BCCI continues its defiance to Lodha reforms

The Supreme Court had directed the Board to implement the Lodha reforms even as it gave indications to the cricket body it was open to relook some of the issues.

BCCI acting secretary Amitabh Choudhary during the press conference after the SGM of the board in Mumbai on Monday.   -  PTI


The Special General Meeting of the BCCI on Wednesday used the leeway provided by the Supreme Court earlier this week and stuck to its defiant stand in opposing five key reforms suggested by the Lodha Committee and approved by the Court.

Board’s acting secretary Amitabh Choudhary said, “The General Body has identified the areas where there are practical difficulties. The Court had directed the BCCI to list the areas of difficulty in implementation. The Court had used the word impracticality.”

In a resolution that Choudhary termed unanimous, the Board opposed the age, tenure and cooling off restrictions ordered by the Supreme Court. On Monday, the Supreme Court had directed the Board to implement the reforms even as it gave indication that it was open to relook at some issues.

The Board also opposed the Supreme Court order on matters pertaining to membership. “We had already been talking about it under the heading one state one vote. The Board would want the retention of the full membership as it exists,” Choudhary said.

“There are difficulties that would arise from the reduction of the Railways, Services and Universities to associate membership.

“The disqualifications placed on government servants and ministers is also a difficult area because if the Railways has to be represented in the Board, who will represent it.
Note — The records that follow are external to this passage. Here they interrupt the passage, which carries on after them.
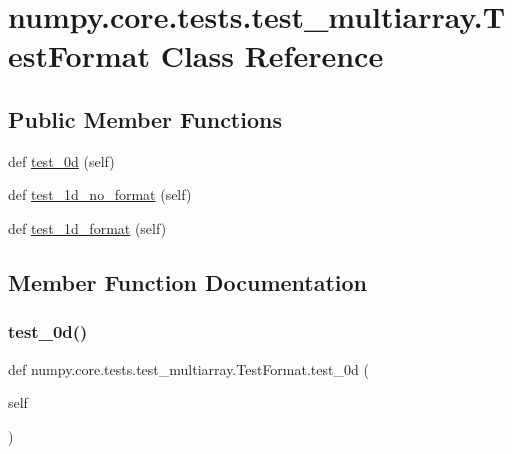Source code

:\hypertarget{classnumpy_1_1core_1_1tests_1_1test__multiarray_1_1TestFormat}{}\section{numpy.\+core.\+tests.\+test\+\_\+multiarray.\+Test\+Format Class Reference}
\label{classnumpy_1_1core_1_1tests_1_1test__multiarray_1_1TestFormat}
\subsection*{Public Member Functions}
\begin{DoxyCompactItemize}
\item 
def \hyperlink{classnumpy_1_1core_1_1tests_1_1test__multiarray_1_1TestFormat_a54c090c2bcda45c2cf8504ef644a1f32}{test\+\_\+0d} (self)
\item 
def \hyperlink{classnumpy_1_1core_1_1tests_1_1test__multiarray_1_1TestFormat_aeefb9038733370133cdebf9b4aafa188}{test\+\_\+1d\+\_\+no\+\_\+format} (self)
\item 
def \hyperlink{classnumpy_1_1core_1_1tests_1_1test__multiarray_1_1TestFormat_ae3070a300e5d73cde426b7941c9d8c5d}{test\+\_\+1d\+\_\+format} (self)
\end{DoxyCompactItemize}


\subsection{Member Function Documentation}
\mbox{\label{classnumpy_1_1core_1_1tests_1_1test__multiarray_1_1TestFormat_a54c090c2bcda45c2cf8504ef644a1f32}} 
\subsubsection{\texorpdfstring{test\+\_\+0d()}{test\_0d()}}
{\footnotesize\ttfamily def numpy.\+core.\+tests.\+test\+\_\+multiarray.\+Test\+Format.\+test\+\_\+0d (\begin{DoxyParamCaption}\item[{}]{self }\end{DoxyParamCaption})}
It can’t be anyone other than a government servant or a minister,” he said.

The Board also opposed the distribution of powers and functions of executives set out for the office bearers and the appointed executives. “The constitution of the Apex Council (as ordered by the Court) is a difficult area,” Chaudhary said.

The BCCI was not happy that the Court had ordered the Apex Council to include just one vice-president. “The house felt that the apex council should be expanded keeping in view the size and diversity of the country. It can't cover the entire length and breadth of the country,” Choudhary maintained.

The Board also wanted the Supreme Court to reconsider its order on the constitution of the National selection committee. It wants to revert to the earlier number of five selectors from the current three.

On the much-debated issue of conflict of interest, Choudhary said, “There was a minor difficulty. Definition of friends or associates is not clear. Then there was also the issue of vexatious complains. So what the house wants is that these rectifications can be made.

"The unanimous resolution will go in the form of a submission to the Supreme Court. Everything other than what I have read out has been adopted,” Choudhary concluded.